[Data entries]
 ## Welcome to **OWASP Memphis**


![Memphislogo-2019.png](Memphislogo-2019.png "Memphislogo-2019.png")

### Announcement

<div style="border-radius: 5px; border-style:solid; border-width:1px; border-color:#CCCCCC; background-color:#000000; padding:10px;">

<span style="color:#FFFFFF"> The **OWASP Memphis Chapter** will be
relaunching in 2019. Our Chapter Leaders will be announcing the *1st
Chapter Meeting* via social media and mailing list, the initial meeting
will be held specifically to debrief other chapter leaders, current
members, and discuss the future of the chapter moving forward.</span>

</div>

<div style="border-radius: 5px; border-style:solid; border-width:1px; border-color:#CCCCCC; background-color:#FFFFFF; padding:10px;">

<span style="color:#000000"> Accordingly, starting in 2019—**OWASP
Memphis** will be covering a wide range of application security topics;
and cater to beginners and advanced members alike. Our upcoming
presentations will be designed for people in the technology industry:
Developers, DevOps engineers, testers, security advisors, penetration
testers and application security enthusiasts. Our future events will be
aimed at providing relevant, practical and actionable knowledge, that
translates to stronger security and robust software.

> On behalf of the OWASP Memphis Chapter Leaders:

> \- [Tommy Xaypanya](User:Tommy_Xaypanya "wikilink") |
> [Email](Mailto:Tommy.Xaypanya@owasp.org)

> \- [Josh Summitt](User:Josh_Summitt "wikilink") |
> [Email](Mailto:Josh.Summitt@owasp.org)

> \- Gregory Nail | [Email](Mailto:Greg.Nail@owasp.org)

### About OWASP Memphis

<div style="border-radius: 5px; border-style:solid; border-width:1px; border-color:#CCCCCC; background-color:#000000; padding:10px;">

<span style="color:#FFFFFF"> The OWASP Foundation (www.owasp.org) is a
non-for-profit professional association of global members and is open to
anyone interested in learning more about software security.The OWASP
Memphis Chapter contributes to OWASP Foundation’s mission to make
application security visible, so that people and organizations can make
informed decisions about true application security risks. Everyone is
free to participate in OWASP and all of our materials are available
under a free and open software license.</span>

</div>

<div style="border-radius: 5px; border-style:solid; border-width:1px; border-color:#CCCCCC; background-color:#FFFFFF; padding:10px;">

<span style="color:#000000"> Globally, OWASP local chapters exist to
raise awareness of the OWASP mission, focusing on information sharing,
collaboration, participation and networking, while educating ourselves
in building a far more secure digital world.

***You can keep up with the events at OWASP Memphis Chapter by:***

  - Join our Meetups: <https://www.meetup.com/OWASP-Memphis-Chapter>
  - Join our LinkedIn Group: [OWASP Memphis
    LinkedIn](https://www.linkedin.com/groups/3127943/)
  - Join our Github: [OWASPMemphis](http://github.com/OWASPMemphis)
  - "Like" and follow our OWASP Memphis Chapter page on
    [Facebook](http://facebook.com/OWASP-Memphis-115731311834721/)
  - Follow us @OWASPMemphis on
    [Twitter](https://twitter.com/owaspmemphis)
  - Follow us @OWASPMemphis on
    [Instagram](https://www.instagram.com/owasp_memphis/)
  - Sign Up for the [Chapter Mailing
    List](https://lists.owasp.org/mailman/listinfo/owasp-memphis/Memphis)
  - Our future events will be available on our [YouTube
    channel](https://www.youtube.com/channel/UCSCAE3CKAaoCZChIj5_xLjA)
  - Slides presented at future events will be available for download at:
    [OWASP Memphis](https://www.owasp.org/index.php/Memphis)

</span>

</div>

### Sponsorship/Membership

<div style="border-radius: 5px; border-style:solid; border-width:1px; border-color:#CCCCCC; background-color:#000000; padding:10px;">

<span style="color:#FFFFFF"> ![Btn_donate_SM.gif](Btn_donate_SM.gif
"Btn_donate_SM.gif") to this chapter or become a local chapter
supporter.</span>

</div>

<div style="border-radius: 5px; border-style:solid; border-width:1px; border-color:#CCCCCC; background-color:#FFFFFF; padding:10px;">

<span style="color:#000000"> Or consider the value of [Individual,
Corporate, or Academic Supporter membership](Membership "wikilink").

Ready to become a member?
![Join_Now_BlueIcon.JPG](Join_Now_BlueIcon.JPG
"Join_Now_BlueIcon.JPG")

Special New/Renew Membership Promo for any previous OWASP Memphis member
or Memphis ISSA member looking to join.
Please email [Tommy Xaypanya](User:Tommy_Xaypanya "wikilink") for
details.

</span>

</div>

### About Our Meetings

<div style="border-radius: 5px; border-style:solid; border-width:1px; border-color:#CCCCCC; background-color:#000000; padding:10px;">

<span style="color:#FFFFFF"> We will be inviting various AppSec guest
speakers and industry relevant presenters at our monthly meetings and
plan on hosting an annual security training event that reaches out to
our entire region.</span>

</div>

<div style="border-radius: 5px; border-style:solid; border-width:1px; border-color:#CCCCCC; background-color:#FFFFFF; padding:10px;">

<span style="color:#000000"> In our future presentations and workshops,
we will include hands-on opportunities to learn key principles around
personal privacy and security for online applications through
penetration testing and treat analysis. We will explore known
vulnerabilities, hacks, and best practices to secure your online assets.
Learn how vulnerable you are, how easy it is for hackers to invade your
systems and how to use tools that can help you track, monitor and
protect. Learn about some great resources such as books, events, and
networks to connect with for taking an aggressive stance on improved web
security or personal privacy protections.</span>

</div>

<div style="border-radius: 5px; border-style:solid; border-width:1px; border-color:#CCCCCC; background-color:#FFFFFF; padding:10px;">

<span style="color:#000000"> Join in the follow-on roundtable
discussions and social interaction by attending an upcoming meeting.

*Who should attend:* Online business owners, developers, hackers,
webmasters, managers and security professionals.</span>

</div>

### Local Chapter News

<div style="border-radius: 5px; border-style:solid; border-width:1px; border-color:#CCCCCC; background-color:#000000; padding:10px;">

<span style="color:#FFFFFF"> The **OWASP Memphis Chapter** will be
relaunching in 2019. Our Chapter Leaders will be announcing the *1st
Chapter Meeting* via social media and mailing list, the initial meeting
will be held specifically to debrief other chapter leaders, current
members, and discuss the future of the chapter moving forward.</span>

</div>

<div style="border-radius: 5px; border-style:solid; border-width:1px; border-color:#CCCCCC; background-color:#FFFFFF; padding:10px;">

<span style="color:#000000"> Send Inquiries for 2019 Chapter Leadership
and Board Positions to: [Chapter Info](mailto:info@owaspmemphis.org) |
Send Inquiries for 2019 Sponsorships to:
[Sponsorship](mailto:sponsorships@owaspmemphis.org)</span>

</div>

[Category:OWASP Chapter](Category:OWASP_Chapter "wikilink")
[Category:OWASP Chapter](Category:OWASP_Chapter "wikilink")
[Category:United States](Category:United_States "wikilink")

**What to do:** Copy the records above exactly, leaving nothing out.

**Exercise response:**
 ## Welcome to **OWASP Memphis**


![Memphislogo-2019.png](Memphislogo-2019.png "Memphislogo-2019.png")

### Announcement

<div style="border-radius: 5px; border-style:solid; border-width:1px; border-color:#CCCCCC; background-color:#000000; padding:10px;">

<span style="color:#FFFFFF"> The **OWASP Memphis Chapter** will be
relaunching in 2019. Our Chapter Leaders will be announcing the *1st
Chapter Meeting* via social media and mailing list, the initial meeting
will be held specifically to debrief other chapter leaders, current
members, and discuss the future of the chapter moving forward.</span>

</div>

<div style="border-radius: 5px; border-style:solid; border-width:1px; border-color:#CCCCCC; background-color:#FFFFFF; padding:10px;">

<span style="color:#000000"> Accordingly, starting in 2019—**OWASP
Memphis** will be covering a wide range of application security topics;
and cater to beginners and advanced members alike. Our upcoming
presentations will be designed for people in the technology industry:
Developers, DevOps engineers, testers, security advisors, penetration
testers and application security enthusiasts. Our future events will be
aimed at providing relevant, practical and actionable knowledge, that
translates to stronger security and robust software.

> On behalf of the OWASP Memphis Chapter Leaders:

> \- [Tommy Xaypanya](User:Tommy_Xaypanya "wikilink") |
> [Email](Mailto:Tommy.Xaypanya@owasp.org)

> \- [Josh Summitt](User:Josh_Summitt "wikilink") |
> [Email](Mailto:Josh.Summitt@owasp.org)

> \- Gregory Nail | [Email](Mailto:Greg.Nail@owasp.org)

### About OWASP Memphis

<div style="border-radius: 5px; border-style:solid; border-width:1px; border-color:#CCCCCC; background-color:#000000; padding:10px;">

<span style="color:#FFFFFF"> The OWASP Foundation (www.owasp.org) is a
non-for-profit professional association of global members and is open to
anyone interested in learning more about software security.The OWASP
Memphis Chapter contributes to OWASP Foundation’s mission to make
application security visible, so that people and organizations can make
informed decisions about true application security risks. Everyone is
free to participate in OWASP and all of our materials are available
under a free and open software license.</span>

</div>

<div style="border-radius: 5px; border-style:solid; border-width:1px; border-color:#CCCCCC; background-color:#FFFFFF; padding:10px;">

<span style="color:#000000"> Globally, OWASP local chapters exist to
raise awareness of the OWASP mission, focusing on information sharing,
collaboration, participation and networking, while educating ourselves
in building a far more secure digital world.

***You can keep up with the events at OWASP Memphis Chapter by:***

  - Join our Meetups: <https://www.meetup.com/OWASP-Memphis-Chapter>
  - Join our LinkedIn Group: [OWASP Memphis
    LinkedIn](https://www.linkedin.com/groups/3127943/)
  - Join our Github: [OWASPMemphis](http://github.com/OWASPMemphis)
  - "Like" and follow our OWASP Memphis Chapter page on
    [Facebook](http://facebook.com/OWASP-Memphis-115731311834721/)
  - Follow us @OWASPMemphis on
    [Twitter](https://twitter.com/owaspmemphis)
  - Follow us @OWASPMemphis on
    [Instagram](https://www.instagram.com/owasp_memphis/)
  - Sign Up for the [Chapter Mailing
    List](https://lists.owasp.org/mailman/listinfo/owasp-memphis/Memphis)
  - Our future events will be available on our [YouTube
    channel](https://www.youtube.com/channel/UCSCAE3CKAaoCZChIj5_xLjA)
  - Slides presented at future events will be available for download at:
    [OWASP Memphis](https://www.owasp.org/index.php/Memphis)

</span>

</div>

### Sponsorship/Membership

<div style="border-radius: 5px; border-style:solid; border-width:1px; border-color:#CCCCCC; background-color:#000000; padding:10px;">

<span style="color:#FFFFFF"> ![Btn_donate_SM.gif](Btn_donate_SM.gif
"Btn_donate_SM.gif") to this chapter or become a local chapter
supporter.</span>

</div>

<div style="border-radius: 5px; border-style:solid; border-width:1px; border-color:#CCCCCC; background-color:#FFFFFF; padding:10px;">

<span style="color:#000000"> Or consider the value of [Individual,
Corporate, or Academic Supporter membership](Membership "wikilink").

Ready to become a member?
![Join_Now_BlueIcon.JPG](Join_Now_BlueIcon.JPG
"Join_Now_BlueIcon.JPG")

Special New/Renew Membership Promo for any previous OWASP Memphis member
or Memphis ISSA member looking to join.
Please email [Tommy Xaypanya](User:Tommy_Xaypanya "wikilink") for
details.

</span>

</div>

### About Our Meetings

<div style="border-radius: 5px; border-style:solid; border-width:1px; border-color:#CCCCCC; background-color:#000000; padding:10px;">

<span style="color:#FFFFFF"> We will be inviting various AppSec guest
speakers and industry relevant presenters at our monthly meetings and
plan on hosting an annual security training event that reaches out to
our entire region.</span>

</div>

<div style="border-radius: 5px; border-style:solid; border-width:1px; border-color:#CCCCCC; background-color:#FFFFFF; padding:10px;">

<span style="color:#000000"> In our future presentations and workshops,
we will include hands-on opportunities to learn key principles around
personal privacy and security for online applications through
penetration testing and treat analysis. We will explore known
vulnerabilities, hacks, and best practices to secure your online assets.
Learn how vulnerable you are, how easy it is for hackers to invade your
systems and how to use tools that can help you track, monitor and
protect. Learn about some great resources such as books, events, and
networks to connect with for taking an aggressive stance on improved web
security or personal privacy protections.</span>

</div>

<div style="border-radius: 5px; border-style:solid; border-width:1px; border-color:#CCCCCC; background-color:#FFFFFF; padding:10px;">

<span style="color:#000000"> Join in the follow-on roundtable
discussions and social interaction by attending an upcoming meeting.

*Who should attend:* Online business owners, developers, hackers,
webmasters, managers and security professionals.</span>

</div>

### Local Chapter News

<div style="border-radius: 5px; border-style:solid; border-width:1px; border-color:#CCCCCC; background-color:#000000; padding:10px;">

<span style="color:#FFFFFF"> The **OWASP Memphis Chapter** will be
relaunching in 2019. Our Chapter Leaders will be announcing the *1st
Chapter Meeting* via social media and mailing list, the initial meeting
will be held specifically to debrief other chapter leaders, current
members, and discuss the future of the chapter moving forward.</span>

</div>

<div style="border-radius: 5px; border-style:solid; border-width:1px; border-color:#CCCCCC; background-color:#FFFFFF; padding:10px;">

<span style="color:#000000"> Send Inquiries for 2019 Chapter Leadership
and Board Positions to: [Chapter Info](mailto:info@owaspmemphis.org) |
Send Inquiries for 2019 Sponsorships to:
[Sponsorship](mailto:sponsorships@owaspmemphis.org)</span>

</div>

[Category:OWASP Chapter](Category:OWASP_Chapter "wikilink")
[Category:OWASP Chapter](Category:OWASP_Chapter "wikilink")
[Category:United States](Category:United_States "wikilink")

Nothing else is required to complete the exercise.